Norwegia, mungkin bisa menjadi contoh sukses bagi terwujudnya kedamaian dan kesetaraan. Norwegia merupakan salah satu negara dengan GDP per kapita tertinggi di dunia, yaitu mencapai $ 97.363 (2014) – sekitar 25 kali lipat dari Indonesia, namun dengan Indeks Gini hanya 0,258, yang merupakan salah satu angka terendah di dunia. Untuk mewujudkan kesetaraan, pemerintah Norwegia memberlakukan pajak pendapatan individu hingga di atas 50 persen, yang kemudian digunakan sebagai instrumen transfer kepada kelompok pendapatan terendah. Kesetaraan juga memungkinkan tercipta karena perbedaan tingkat pendapatan tertinggi dengan terendah hanya 6 (enam) kali lipat. Artinya, jika Anda bekerja di sebuah lembaga dan menempati posisi puncak, maka Anda hanya menerima gaji enam kali lebih besar dari pegawai yang menerima gaji paling rendah.
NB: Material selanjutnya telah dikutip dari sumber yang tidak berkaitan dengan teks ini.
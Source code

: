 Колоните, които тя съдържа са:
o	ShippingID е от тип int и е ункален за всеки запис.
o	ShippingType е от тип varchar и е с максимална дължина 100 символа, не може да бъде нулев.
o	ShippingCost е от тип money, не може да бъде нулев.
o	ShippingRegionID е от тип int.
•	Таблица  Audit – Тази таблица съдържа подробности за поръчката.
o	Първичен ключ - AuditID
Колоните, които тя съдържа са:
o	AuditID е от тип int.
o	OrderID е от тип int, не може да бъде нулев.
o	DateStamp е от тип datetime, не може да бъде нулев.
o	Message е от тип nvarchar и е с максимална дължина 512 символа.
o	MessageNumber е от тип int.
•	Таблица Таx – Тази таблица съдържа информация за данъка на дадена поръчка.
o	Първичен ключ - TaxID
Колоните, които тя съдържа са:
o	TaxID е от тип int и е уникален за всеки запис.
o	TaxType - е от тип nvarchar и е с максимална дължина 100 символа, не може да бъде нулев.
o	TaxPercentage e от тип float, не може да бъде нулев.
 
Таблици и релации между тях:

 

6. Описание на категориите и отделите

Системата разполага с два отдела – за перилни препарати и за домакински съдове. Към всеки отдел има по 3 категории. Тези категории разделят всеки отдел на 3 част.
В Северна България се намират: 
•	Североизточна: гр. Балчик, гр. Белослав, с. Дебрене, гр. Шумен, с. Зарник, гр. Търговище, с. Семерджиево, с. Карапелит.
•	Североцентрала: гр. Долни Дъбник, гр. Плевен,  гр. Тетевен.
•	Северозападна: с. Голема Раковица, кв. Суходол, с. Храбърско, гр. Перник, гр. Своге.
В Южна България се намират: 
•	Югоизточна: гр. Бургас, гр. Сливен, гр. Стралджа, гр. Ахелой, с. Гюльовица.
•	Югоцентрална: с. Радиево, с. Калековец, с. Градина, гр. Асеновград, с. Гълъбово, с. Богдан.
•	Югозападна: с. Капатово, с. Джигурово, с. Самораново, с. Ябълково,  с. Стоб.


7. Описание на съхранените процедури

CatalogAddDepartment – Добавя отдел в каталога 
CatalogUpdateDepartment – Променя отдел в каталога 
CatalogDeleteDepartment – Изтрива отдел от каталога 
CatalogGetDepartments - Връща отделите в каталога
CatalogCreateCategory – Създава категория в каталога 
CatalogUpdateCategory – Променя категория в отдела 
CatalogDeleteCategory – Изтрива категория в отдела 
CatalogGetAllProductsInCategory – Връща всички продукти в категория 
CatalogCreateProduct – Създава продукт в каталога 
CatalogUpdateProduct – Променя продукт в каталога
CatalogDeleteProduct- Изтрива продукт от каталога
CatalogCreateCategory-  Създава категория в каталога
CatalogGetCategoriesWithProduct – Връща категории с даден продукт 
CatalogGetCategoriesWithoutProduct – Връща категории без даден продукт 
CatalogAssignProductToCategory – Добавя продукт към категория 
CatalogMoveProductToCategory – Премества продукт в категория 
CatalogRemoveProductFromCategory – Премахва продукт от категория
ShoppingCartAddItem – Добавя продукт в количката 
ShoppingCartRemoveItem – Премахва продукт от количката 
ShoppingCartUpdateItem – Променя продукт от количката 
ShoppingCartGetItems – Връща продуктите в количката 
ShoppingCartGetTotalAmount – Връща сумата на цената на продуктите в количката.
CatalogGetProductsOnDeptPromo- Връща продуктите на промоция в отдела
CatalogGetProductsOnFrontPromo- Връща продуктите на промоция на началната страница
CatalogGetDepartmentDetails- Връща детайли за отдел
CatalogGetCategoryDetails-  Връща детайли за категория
Kondisi ini yang menyebabkan mengapa Norwegia tampil sebagai negara paling damai dengan tingkat kriminalitas paling rendah di dunia. Peringatan Leslie Brown semakin menampakkan kebenaran. Mungkinkan Indonesia bisa seperti Norwegia? Tampaknya, Anda harus sabar menunggu 100-200 tahun kemudian, itupun tidak ada jaminan pasti.